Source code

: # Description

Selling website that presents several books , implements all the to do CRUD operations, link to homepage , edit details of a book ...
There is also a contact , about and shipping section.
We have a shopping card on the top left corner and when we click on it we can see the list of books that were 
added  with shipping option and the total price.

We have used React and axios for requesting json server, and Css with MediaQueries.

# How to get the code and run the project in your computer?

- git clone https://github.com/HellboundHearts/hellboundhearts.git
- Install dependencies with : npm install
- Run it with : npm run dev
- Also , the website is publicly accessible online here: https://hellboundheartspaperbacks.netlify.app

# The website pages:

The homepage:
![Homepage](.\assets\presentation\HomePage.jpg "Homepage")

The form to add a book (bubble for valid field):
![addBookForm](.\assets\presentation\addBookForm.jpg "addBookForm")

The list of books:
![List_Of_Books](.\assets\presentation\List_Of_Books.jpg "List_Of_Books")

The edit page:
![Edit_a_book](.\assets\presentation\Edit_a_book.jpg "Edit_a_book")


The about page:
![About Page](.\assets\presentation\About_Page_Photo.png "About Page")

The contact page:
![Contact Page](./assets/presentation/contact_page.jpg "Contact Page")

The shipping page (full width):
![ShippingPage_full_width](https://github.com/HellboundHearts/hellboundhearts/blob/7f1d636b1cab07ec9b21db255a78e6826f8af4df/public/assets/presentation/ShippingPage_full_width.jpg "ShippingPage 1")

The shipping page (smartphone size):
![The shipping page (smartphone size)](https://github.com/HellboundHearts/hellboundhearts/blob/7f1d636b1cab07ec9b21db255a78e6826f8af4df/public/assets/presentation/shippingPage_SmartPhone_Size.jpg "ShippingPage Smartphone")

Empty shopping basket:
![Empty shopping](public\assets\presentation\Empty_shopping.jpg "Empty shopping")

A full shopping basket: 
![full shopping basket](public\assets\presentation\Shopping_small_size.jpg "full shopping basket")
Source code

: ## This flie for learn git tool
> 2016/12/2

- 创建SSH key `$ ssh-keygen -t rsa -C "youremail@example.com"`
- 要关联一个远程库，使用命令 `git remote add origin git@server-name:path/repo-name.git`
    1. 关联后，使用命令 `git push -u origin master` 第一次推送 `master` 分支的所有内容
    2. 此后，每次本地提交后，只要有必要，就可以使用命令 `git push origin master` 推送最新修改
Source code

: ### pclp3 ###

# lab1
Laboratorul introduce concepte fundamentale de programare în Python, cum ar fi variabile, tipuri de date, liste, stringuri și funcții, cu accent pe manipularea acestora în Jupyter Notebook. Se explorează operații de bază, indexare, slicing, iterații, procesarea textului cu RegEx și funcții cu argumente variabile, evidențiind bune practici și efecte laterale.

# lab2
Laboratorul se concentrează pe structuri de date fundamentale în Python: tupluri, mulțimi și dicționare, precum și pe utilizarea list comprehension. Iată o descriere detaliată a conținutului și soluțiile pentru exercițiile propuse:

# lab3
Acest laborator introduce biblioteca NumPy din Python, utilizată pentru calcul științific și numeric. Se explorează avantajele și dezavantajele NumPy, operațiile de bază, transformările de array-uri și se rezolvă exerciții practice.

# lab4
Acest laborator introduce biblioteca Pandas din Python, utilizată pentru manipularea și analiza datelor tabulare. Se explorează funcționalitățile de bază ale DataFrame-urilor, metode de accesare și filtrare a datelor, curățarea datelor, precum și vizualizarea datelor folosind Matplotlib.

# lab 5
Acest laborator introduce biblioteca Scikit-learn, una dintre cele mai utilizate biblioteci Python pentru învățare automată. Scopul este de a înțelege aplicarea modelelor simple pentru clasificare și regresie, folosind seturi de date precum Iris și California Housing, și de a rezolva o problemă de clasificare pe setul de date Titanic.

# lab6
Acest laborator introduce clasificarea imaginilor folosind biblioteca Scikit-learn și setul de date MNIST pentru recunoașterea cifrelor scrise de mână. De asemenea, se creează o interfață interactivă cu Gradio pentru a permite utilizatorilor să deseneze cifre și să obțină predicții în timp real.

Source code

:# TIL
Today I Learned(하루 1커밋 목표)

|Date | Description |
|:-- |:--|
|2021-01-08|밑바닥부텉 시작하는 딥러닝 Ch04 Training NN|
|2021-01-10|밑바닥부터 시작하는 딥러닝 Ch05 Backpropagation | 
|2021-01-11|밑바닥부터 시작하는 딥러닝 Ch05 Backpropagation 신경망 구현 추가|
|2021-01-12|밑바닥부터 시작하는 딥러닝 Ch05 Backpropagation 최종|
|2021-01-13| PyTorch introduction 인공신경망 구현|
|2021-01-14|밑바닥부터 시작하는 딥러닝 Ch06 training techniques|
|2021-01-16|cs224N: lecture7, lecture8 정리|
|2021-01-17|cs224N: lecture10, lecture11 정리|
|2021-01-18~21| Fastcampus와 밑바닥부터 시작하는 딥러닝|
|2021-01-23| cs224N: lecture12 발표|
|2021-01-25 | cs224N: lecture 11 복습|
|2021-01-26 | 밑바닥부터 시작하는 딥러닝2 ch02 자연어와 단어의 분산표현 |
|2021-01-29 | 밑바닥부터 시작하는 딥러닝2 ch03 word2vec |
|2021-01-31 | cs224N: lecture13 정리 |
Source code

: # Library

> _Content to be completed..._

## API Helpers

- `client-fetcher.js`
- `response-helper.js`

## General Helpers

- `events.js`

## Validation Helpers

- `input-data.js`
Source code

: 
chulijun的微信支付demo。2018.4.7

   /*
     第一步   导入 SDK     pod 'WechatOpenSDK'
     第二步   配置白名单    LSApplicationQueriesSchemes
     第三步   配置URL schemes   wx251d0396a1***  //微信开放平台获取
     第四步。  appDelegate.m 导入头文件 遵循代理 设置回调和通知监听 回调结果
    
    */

☆ ☆ ☆

Action item: Show all of the lines above in which "that" is present.

Response to the task:
Selling website that presents several books , implements all the to do CRUD operations, link to homepage , edit details of a book ...
We have a shopping card on the top left corner and when we click on it we can see the list of books that were 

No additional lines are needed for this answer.